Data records
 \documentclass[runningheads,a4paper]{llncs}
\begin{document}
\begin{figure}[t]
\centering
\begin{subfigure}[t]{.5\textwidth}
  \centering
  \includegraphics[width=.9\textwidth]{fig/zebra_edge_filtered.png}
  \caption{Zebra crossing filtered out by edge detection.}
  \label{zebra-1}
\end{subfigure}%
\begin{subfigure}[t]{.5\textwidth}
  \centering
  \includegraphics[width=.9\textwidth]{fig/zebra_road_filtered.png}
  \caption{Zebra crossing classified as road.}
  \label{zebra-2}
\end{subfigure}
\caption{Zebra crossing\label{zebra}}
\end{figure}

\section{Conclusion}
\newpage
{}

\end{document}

Task to complete => Output all records verbatim.

Answer to this task =>
 \documentclass[runningheads,a4paper]{llncs}
\begin{document}
\begin{figure}[t]
\centering
\begin{subfigure}[t]{.5\textwidth}
  \centering
  \includegraphics[width=.9\textwidth]{fig/zebra_edge_filtered.png}
  \caption{Zebra crossing filtered out by edge detection.}
  \label{zebra-1}
\end{subfigure}%
\begin{subfigure}[t]{.5\textwidth}
  \centering
  \includegraphics[width=.9\textwidth]{fig/zebra_road_filtered.png}
  \caption{Zebra crossing classified as road.}
  \label{zebra-2}
\end{subfigure}
\caption{Zebra crossing\label{zebra}}
\end{figure}

\section{Conclusion}
\newpage
{}

\end{document}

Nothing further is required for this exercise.